Required action ->
Only the lines below between the ones containing "na których $s$" and "W całym rozdziale", inclusive, are to be reproduced, each exactly as it stands.

Dataset records ->

>>>

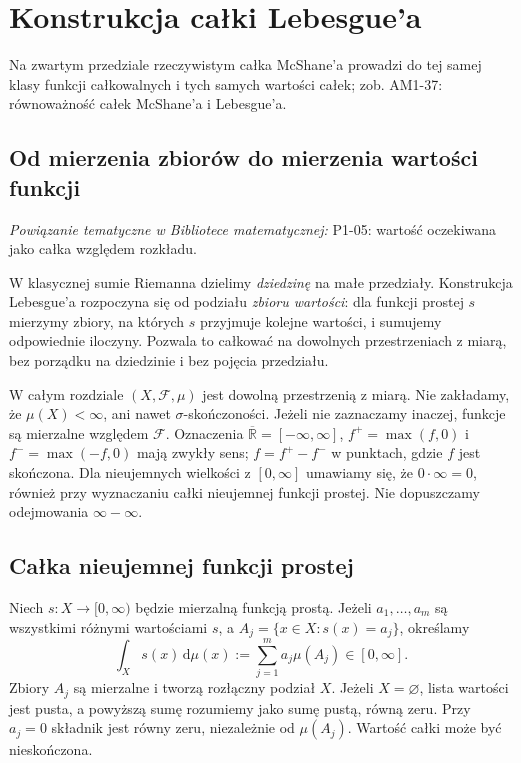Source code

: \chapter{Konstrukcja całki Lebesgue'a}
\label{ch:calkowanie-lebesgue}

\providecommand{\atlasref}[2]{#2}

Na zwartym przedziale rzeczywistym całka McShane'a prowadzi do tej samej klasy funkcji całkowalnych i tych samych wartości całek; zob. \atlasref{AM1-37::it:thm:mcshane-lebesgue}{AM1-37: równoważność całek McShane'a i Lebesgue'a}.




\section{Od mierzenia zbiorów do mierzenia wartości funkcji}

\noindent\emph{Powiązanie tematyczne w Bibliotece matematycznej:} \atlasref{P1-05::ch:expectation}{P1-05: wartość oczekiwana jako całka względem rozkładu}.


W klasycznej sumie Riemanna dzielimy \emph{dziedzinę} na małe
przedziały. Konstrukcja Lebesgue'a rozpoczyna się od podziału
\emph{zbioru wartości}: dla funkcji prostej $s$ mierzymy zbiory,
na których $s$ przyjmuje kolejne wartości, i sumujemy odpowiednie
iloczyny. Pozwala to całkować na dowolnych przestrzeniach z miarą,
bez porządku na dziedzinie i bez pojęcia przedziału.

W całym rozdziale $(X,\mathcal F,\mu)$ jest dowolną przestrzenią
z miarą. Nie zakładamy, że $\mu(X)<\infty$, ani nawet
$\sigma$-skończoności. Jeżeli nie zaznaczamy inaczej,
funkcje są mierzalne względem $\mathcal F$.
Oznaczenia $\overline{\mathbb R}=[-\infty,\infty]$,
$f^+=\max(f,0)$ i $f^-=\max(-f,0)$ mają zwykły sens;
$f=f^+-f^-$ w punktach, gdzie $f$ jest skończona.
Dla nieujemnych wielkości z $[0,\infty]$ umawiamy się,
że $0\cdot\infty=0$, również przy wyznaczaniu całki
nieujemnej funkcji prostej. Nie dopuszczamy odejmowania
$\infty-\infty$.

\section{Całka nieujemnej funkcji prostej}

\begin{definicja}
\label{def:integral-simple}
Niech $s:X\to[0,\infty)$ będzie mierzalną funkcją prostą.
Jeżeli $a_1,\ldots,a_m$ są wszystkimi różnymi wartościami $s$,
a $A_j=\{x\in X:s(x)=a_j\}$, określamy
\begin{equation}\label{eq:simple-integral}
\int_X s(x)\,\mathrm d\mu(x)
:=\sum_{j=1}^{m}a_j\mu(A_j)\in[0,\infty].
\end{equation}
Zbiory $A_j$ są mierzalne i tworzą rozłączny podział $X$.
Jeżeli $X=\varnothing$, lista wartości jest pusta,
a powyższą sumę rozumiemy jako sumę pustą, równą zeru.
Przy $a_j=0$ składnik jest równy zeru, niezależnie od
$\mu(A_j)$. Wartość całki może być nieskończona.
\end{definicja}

<<<

Response box ->
na których $s$ przyjmuje kolejne wartości, i sumujemy odpowiednie
iloczyny. Pozwala to całkować na dowolnych przestrzeniach z miarą,
bez porządku na dziedzinie i bez pojęcia przedziału.

W całym rozdziale $(X,\mathcal F,\mu)$ jest dowolną przestrzenią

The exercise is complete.